I, whatever he became, am escaped alone to tell thee. I planned to tell my friend, too. I just ran out of time.
* * *
—
I was sitting alone on my couch, in a house that I rented in Texas to escape New York, or the life I had lived there, which we’ll get to, and to tell you this story. It was night, quiet outside and in. The light of one lamp, in the corner, shone on me and the couch and the book I was reading. My phone rang—Riley. I didn’t answer. He sent a message: Give me a call. Very important. I closed the book and called. He told me to sit down. I was already sitting down. He told me that Elijah was gone.
I closed my eyes, though I’m not sure why or for how long. We sat there—I sat there . . . don’t know what Riley was doing besides not talking—quiet, for what seemed like a long time. I have tried to find a way to tell you how I felt there on the couch, holding my phone. All I know is that I hope you never feel it and I’m sorry if you have. At some point I remembered that I was the elder, so I said something. Not sure what. I know we said I love you for the first time, before we hung up the phone. Think we meant it, though I bet I love you stood for many things we would have said if we had known what to say. I called Trevor, in California, that night. Or maybe the next morning, I really can’t remember which. He was the last person Elijah texted, was Elijah’s best friend, had just seen him, laughed with him, the weekend prior. Some things had not changed since they were seventeen, though so much had changed for both of them, for all of us, since we had met as boys those years ago. One being that we did not try to keep from crying with each other anymore.
Penny called the next day. I’d never heard her cry, either. She wanted to know what went wrong, what it all meant, what did I think. I thought she should have the answers, not me. I didn’t even have good questions. I did know one thing, or thought I knew it, which I told her: The way we were taught to be men, to be human beings even, was a dead end. I knew this to be true because I had learned it for myself and was trying to write it all down. I had found a witness in the book I was reading when Riley called, a book by José Muñoz, who is also gone but left his words.
This world is not enough, he wrote. A world that subdues us, mutilates us, makes us operate on straight time, which can only be death time for many, makes us strangers to ourselves so that we can be recognizable to others, acceptable to others, normal to others. A world that pressures us to say at all times, at any cost, It’s only getting better. That is the last message Elijah sent to me, a month before Riley called. I’d wished him happy birthday. He turned twenty-eight that day.
He had written a year before, an unexpected message, a thank-you note:
Casey,
I know that I told you how glad I am that we reconnected last year. But I just want to take a moment to say thank you for everything you are and everything you have done for me . . . I look up to a few people. You are one of them.
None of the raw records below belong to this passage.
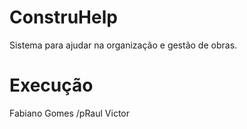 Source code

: # ConstruHelp
Sistema para ajudar na organização e gestão de obras.

# Execução
Fabiano Gomes 
/pRaul Victor

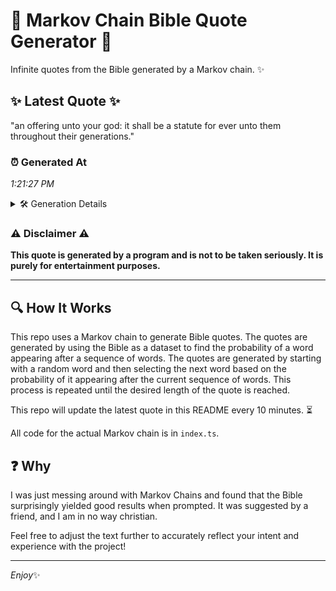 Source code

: # 📖 Markov Chain Bible Quote Generator 📖

Infinite quotes from the Bible generated by a Markov chain. ✨

## ✨ Latest Quote ✨
"an offering unto your god: it shall be a statute for ever unto them throughout their generations."

### ⏰ Generated At
*1:21:27 PM*

<details>
    <summary>🛠️ Generation Details</summary>
    <p>
        <strong>🌱 Seed:</strong> an<br>
        <strong>🔄 Iterations:</strong> 16<br>
        <strong>📜 Context History:</strong><br>[ an ]: offering<br>[ an, offering ]: unto<br>[ an, offering, unto ]: your<br>[ an, offering, unto, your ]: god:<br>[ an, offering, unto, your, god: ]: it<br>[ an, offering, unto, your, god:, it ]: shall<br>[ offering, unto, your, god:, it, shall ]: be<br>[ unto, your, god:, it, shall, be ]: a<br>[ your, god:, it, shall, be, a ]: statute<br>[ god:, it, shall, be, a, statute ]: for<br>[ it, shall, be, a, statute, for ]: ever<br>[ shall, be, a, statute, for, ever ]: unto<br>[ be, a, statute, for, ever, unto ]: them<br>[ a, statute, for, ever, unto, them ]: throughout<br>[ statute, for, ever, unto, them, throughout ]: their<br>[ for, ever, unto, them, throughout, their ]: generations.<br>
    </p>
</details>

### ⚠️ Disclaimer ⚠️
**This quote is generated by a program and is not to be taken seriously. It is purely for entertainment purposes.**

---

## 🔍 How It Works

This repo uses a Markov chain to generate Bible quotes. The quotes are generated by using the Bible as a dataset to find the probability of a word appearing after a sequence of words. The quotes are generated by starting with a random word and then selecting the next word based on the probability of it appearing after the current sequence of words. This process is repeated until the desired length of the quote is reached.

This repo will update the latest quote in this README every 10 minutes. ⏳

All code for the actual Markov chain is in `index.ts`.

## ❓ Why

I was just messing around with Markov Chains and found that the Bible surprisingly yielded good results when prompted. 
It was suggested by a friend, and I am in no way christian.

Feel free to adjust the text further to accurately reflect your intent and experience with the project!

---

*Enjoy*✨
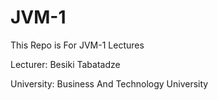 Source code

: # JVM-1
This Repo is For JVM-1 Lectures

Lecturer: Besiki Tabatadze

University: Business And Technology University

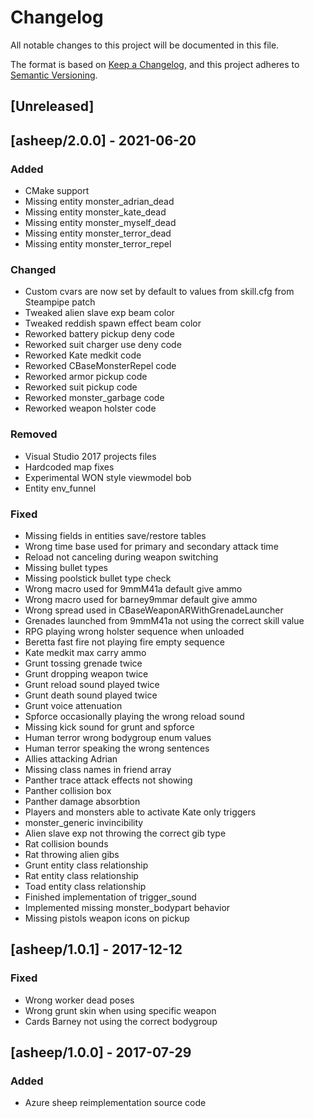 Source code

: # Changelog

All notable changes to this project will be documented in this file.

The format is based on [Keep a Changelog](https://keepachangelog.com/en/1.0.0/),
and this project adheres to [Semantic Versioning](https://semver.org/spec/v2.0.0.html).

## [Unreleased]

## [asheep/2.0.0] - 2021-06-20

### Added

- CMake support
- Missing entity monster_adrian_dead
- Missing entity monster_kate_dead
- Missing entity monster_myself_dead
- Missing entity monster_terror_dead
- Missing entity monster_terror_repel

### Changed

- Custom cvars are now set by default to values from skill.cfg from Steampipe patch
- Tweaked alien slave exp beam color
- Tweaked reddish spawn effect beam color
- Reworked battery pickup deny code
- Reworked suit charger use deny code
- Reworked Kate medkit code
- Reworked CBaseMonsterRepel code
- Reworked armor pickup code
- Reworked suit pickup code
- Reworked monster_garbage code
- Reworked weapon holster code

### Removed

- Visual Studio 2017 projects files
- Hardcoded map fixes
- Experimental WON style viewmodel bob
- Entity env_funnel

### Fixed

- Missing fields in entities save/restore tables
- Wrong time base used for primary and secondary attack time
- Reload not canceling during weapon switching
- Missing bullet types
- Missing poolstick bullet type check
- Wrong macro used for 9mmM41a default give ammo
- Wrong macro used for barney9mmar default give ammo
- Wrong spread used in CBaseWeaponARWithGrenadeLauncher
- Grenades launched from 9mmM41a not using the correct skill value
- RPG playing wrong holster sequence when unloaded
- Beretta fast fire not playing fire empty sequence
- Kate medkit max carry ammo
- Grunt tossing grenade twice
- Grunt dropping weapon twice
- Grunt reload sound played twice
- Grunt death sound played twice
- Grunt voice attenuation
- Spforce occasionally playing the wrong reload sound
- Missing kick sound for grunt and spforce
- Human terror wrong bodygroup enum values
- Human terror speaking the wrong sentences
- Allies attacking Adrian
- Missing class names in friend array
- Panther trace attack effects not showing
- Panther collision box
- Panther damage absorbtion
- Players and monsters able to activate Kate only triggers
- monster_generic invincibility
- Alien slave exp not throwing the correct gib type
- Rat collision bounds
- Rat throwing alien gibs
- Grunt entity class relationship
- Rat entity class relationship
- Toad entity class relationship
- Finished implementation of trigger_sound
- Implemented missing monster_bodypart behavior
- Missing pistols weapon icons on pickup

## [asheep/1.0.1] - 2017-12-12

### Fixed

- Wrong worker dead poses
- Wrong grunt skin when using specific weapon
- Cards Barney not using the correct bodygroup

## [asheep/1.0.0] - 2017-07-29

### Added

- Azure sheep reimplementation source code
I know you aren’t perfect, but I really do aspire to be at least half the man you are. Keep doing your thing! If you ever need anything, I don’t have much, but it’s yours.
Best,
Elijah
If I had understood then what I understood by the time Riley called, I would have told him not to do that, or at least made sure he understood what the whole man looked like. How cracked up it was, how okay it was to be cracked up. I am not God so will not say it would have changed a thing. All I know is that Elijah was the bravest boy I ever met, and he deserved a better world, a better path, than the one he was given. The one that I helped give to him. I drove him, drove them all, to be first, be bold, be perfect—be the greatest. What I did not do was drive them to be whole, to be free. Did not teach them that the best revenge was freedom. Did not know it for myself, in time.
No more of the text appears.